Rich wrote:
> But most of those were discarded over the years as not
> being "worthy" of archiving
Yes, one of the nice thing about those archives that had been captured
by the Soviets is that their captors mostly didn't bother to sort them
into "worth keeping" and "let's junk this" piles so they still include
the kind of stuff that people are looking for today but was discarded
by former archivists years ago.
> sloppy record keeping (German staff officers could **not**
> add correctly to save their lives),
You don't know that. Maybe they could and some illiterate SS revisited
the records?
> So could a narrative be doctored?

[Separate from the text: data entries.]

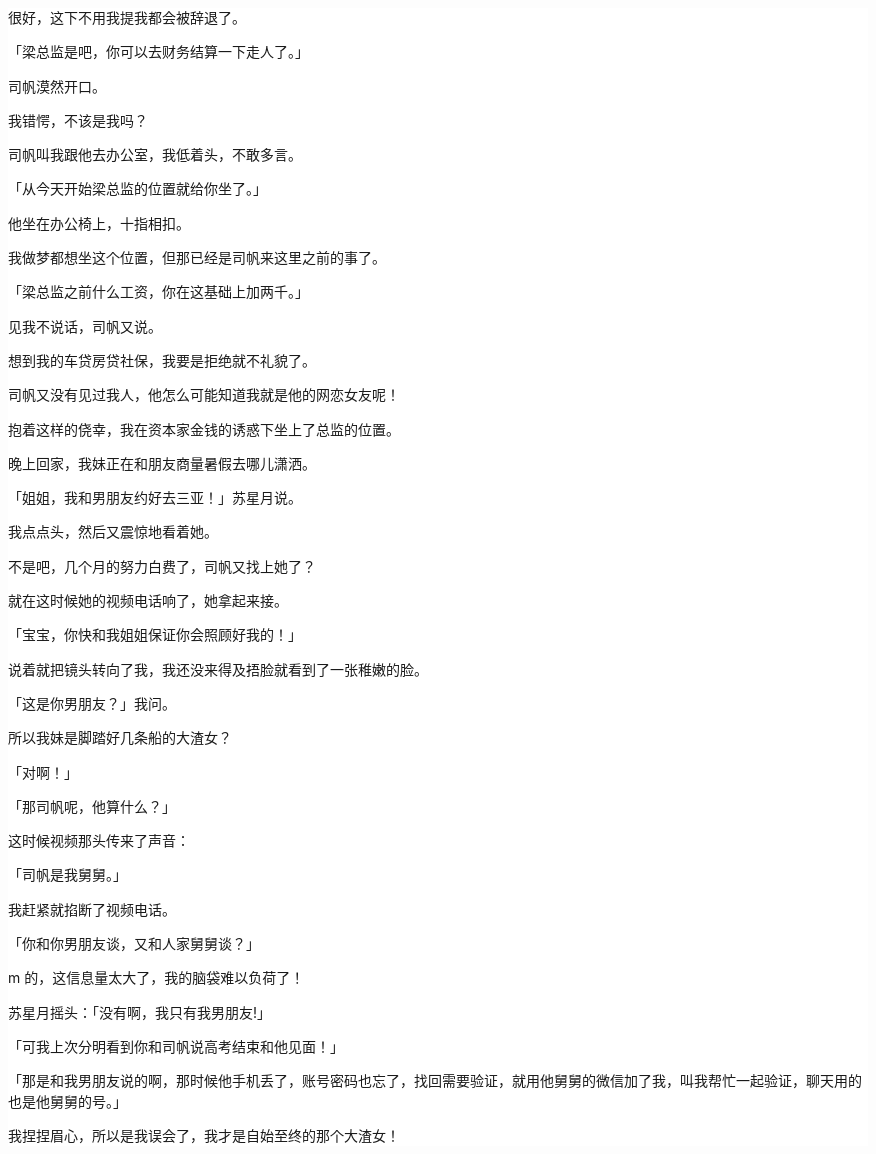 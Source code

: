 很好，这下不用我提我都会被辞退了。

「梁总监是吧，你可以去财务结算一下走人了。」

司帆漠然开口。

我错愕，不该是我吗？

司帆叫我跟他去办公室，我低着头，不敢多言。

「从今天开始梁总监的位置就给你坐了。」

他坐在办公椅上，十指相扣。

我做梦都想坐这个位置，但那已经是司帆来这里之前的事了。

「梁总监之前什么工资，你在这基础上加两千。」

见我不说话，司帆又说。

想到我的车贷房贷社保，我要是拒绝就不礼貌了。

司帆又没有见过我人，他怎么可能知道我就是他的网恋女友呢！

抱着这样的侥幸，我在资本家金钱的诱惑下坐上了总监的位置。

晚上回家，我妹正在和朋友商量暑假去哪儿潇洒。

「姐姐，我和男朋友约好去三亚！」苏星月说。

我点点头，然后又震惊地看着她。

不是吧，几个月的努力白费了，司帆又找上她了？

就在这时候她的视频电话响了，她拿起来接。

「宝宝，你快和我姐姐保证你会照顾好我的！」

说着就把镜头转向了我，我还没来得及捂脸就看到了一张稚嫩的脸。

「这是你男朋友？」我问。

所以我妹是脚踏好几条船的大渣女？

「对啊！」

「那司帆呢，他算什么？」

这时候视频那头传来了声音：

「司帆是我舅舅。」

我赶紧就掐断了视频电话。

「你和你男朋友谈，又和人家舅舅谈？」

m 的，这信息量太大了，我的脑袋难以负荷了！

苏星月摇头：「没有啊，我只有我男朋友!」

「可我上次分明看到你和司帆说高考结束和他见面！」

「那是和我男朋友说的啊，那时候他手机丢了，账号密码也忘了，找回需要验证，就用他舅舅的微信加了我，叫我帮忙一起验证，聊天用的也是他舅舅的号。」

我捏捏眉心，所以是我误会了，我才是自始至终的那个大渣女！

Sure, but the problem is that the
> underpinning documentation is difficult to doctor.
Agreed.
The tactics used are much the same as what is commonly found on Usenet
and on Internet forums i.e. ignore inconvenient information, use
convoluted sentences to try to pretend that the inconvenient
information you can't ignore isn't in fact relevant, focus on the
parts that fit your thesis best, make sweeping statements about hard
to check facts (in this case, the usual tactic is to inflate the
claims of enemy numbers & losses) and voila: you have a stirring
narrative that is largely coherent with the rest of the paper trail
from that particular nation.
Trying to alter administrative data increases the total workload by
several orders of magnitude for only marginally better effect. So why
bother or, more importantly, how to convince the boss that bothering
is worth it?
Ergo, it's unlikely that it happened.